Strona:Jerzy Bandrowski - W kraju orangutanów i rajskich ptaków.djvu/74

Ta strona została uwierzytelniona.

Zrywał się oczywiście ogólny pochwalny szept i okrzyki:
— Butul! Butul! (słusznie! słusznie!)
Wówczas Manuel rozpoczynał jakąś nieskończoną historję o swem polowaniu i fatalnych „pudłach“. Uganiał się za jakimś ptakiem przez cały dzień. Trzy razy strzelał do niego i nie mógł go trafić.

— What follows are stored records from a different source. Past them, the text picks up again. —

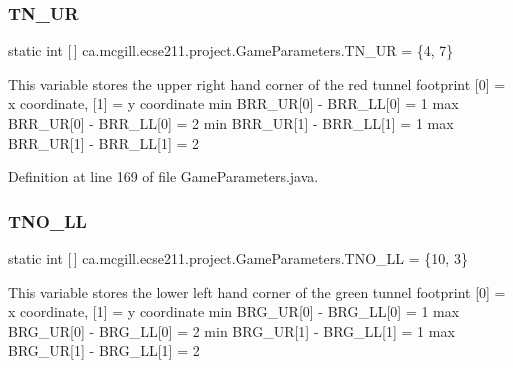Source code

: \subsubsection{\texorpdfstring{T\+N\+\_\+\+UR}{TN\_UR}}
{\footnotesize\ttfamily  static  int \mbox{[}$\,$\mbox{]} ca.\+mcgill.\+ecse211.\+project.\+Game\+Parameters.\+T\+N\+\_\+\+UR = \{4, 7\}\hspace{0.3cm}{\ttfamily [static]}}

This variable stores the upper right hand corner of the red tunnel footprint \mbox{[}0\mbox{]} = x coordinate, \mbox{[}1\mbox{]} = y coordinate min B\+R\+R\+\_\+\+UR\mbox{[}0\mbox{]} -\/ B\+R\+R\+\_\+\+LL\mbox{[}0\mbox{]} = 1 max B\+R\+R\+\_\+\+UR\mbox{[}0\mbox{]} -\/ B\+R\+R\+\_\+\+LL\mbox{[}0\mbox{]} = 2 min B\+R\+R\+\_\+\+UR\mbox{[}1\mbox{]} -\/ B\+R\+R\+\_\+\+LL\mbox{[}1\mbox{]} = 1 max B\+R\+R\+\_\+\+UR\mbox{[}1\mbox{]} -\/ B\+R\+R\+\_\+\+LL\mbox{[}1\mbox{]} = 2 

Definition at line 169 of file Game\+Parameters.\+java.

\mbox{\label{enumca_1_1mcgill_1_1ecse211_1_1project_1_1_game_parameters_a951a1759354ae42a5030e36100f553bc}} 
\subsubsection{\texorpdfstring{T\+N\+O\+\_\+\+LL}{TNO\_LL}}
{\footnotesize\ttfamily  static  int \mbox{[}$\,$\mbox{]} ca.\+mcgill.\+ecse211.\+project.\+Game\+Parameters.\+T\+N\+O\+\_\+\+LL = \{10, 3\}\hspace{0.3cm}{\ttfamily [static]}}

This variable stores the lower left hand corner of the green tunnel footprint \mbox{[}0\mbox{]} = x coordinate, \mbox{[}1\mbox{]} = y coordinate min B\+R\+G\+\_\+\+UR\mbox{[}0\mbox{]} -\/ B\+R\+G\+\_\+\+LL\mbox{[}0\mbox{]} = 1 max B\+R\+G\+\_\+\+UR\mbox{[}0\mbox{]} -\/ B\+R\+G\+\_\+\+LL\mbox{[}0\mbox{]} = 2 min B\+R\+G\+\_\+\+UR\mbox{[}1\mbox{]} -\/ B\+R\+G\+\_\+\+LL\mbox{[}1\mbox{]} = 1 max B\+R\+G\+\_\+\+UR\mbox{[}1\mbox{]} -\/ B\+R\+G\+\_\+\+LL\mbox{[}1\mbox{]} = 2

— O, nic w tem dziwnego — odzywał się znowu któryś Malajczyk. — Czas jego nie przyszedł i dlatego nie mogliście go trafić.
Podczas tych nieskończonych rozmów przy pracy zapoznał się Tadzio, który zwolna zaczynał już dialekt Dyaków rozumieć z niektóremi przesądami, zabobonami i legendami Sassaków. Twierdzili oni, że w ich stronach niektórzy ludzie zmieniają się w krokodyle, a to w tym celu aby móc bezkarnie pożreć swych nieprzyjaciół. Było dużo takich różnych legend i zabobonów. Ale ku wielkiemu zdziwieniu profesora w tych stronach nie wierzono zupełnie w duchy.

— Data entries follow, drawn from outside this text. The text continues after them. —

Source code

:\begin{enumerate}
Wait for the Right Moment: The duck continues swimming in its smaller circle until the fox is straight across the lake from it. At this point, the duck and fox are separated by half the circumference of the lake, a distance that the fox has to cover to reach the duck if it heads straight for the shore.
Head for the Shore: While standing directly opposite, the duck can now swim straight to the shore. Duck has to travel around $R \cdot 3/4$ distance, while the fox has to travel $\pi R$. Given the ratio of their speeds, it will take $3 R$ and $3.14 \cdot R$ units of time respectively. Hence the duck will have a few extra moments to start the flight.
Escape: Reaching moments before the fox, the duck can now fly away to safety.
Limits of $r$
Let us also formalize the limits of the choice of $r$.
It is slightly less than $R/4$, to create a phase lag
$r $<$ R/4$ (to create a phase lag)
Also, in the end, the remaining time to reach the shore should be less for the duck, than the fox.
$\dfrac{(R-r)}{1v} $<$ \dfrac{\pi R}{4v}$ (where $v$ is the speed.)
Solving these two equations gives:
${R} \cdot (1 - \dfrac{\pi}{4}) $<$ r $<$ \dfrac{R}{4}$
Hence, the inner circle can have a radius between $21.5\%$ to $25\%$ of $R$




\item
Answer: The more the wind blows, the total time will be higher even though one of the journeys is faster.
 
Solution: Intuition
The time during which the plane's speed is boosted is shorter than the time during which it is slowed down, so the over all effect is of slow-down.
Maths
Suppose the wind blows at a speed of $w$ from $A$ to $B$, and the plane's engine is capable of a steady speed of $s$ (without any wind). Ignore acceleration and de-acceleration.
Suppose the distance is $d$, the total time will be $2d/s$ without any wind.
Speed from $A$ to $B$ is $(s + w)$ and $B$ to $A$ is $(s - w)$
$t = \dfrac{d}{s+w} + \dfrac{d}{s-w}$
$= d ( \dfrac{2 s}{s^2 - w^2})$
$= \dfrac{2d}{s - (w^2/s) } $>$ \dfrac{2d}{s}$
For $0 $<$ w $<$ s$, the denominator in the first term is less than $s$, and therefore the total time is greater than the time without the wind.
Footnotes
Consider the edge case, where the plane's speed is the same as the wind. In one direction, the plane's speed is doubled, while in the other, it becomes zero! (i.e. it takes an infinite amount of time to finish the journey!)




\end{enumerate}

— Duchów u nas niema zupełnie — opowiadał raz pewien krajowiec.
— Jakże to — pytał zdziwiony Manuel.
— Widzicie, gdzie indziej w innych krajach na Zachód, na Jawie, jeśli człowiek umrze, lub zostanie zabity, to nie można w nocy przejść koło niego, bo słyszy się rozmaite okrzyki i odgłosy duchów, dokoła zwłok zgromadzonych. Tu dużo ludzi ginie gwałtowną śmiercią, a ciała ich leżą niepogrzebane na polach lub też przy gościńcu. Jednakże można koło nich w nocy przechodzić spokojnie i nigdy duchów się nie spotyka.
Jednakże pewnego dnia Manuel wraz z kilku Malajczykami przyszedł do pana Cilińskiego i poważnie zaczął mu wykładać, aby się z domu nie ruszał, bo grozi wszystkim wielkie niebezpieczeństwo.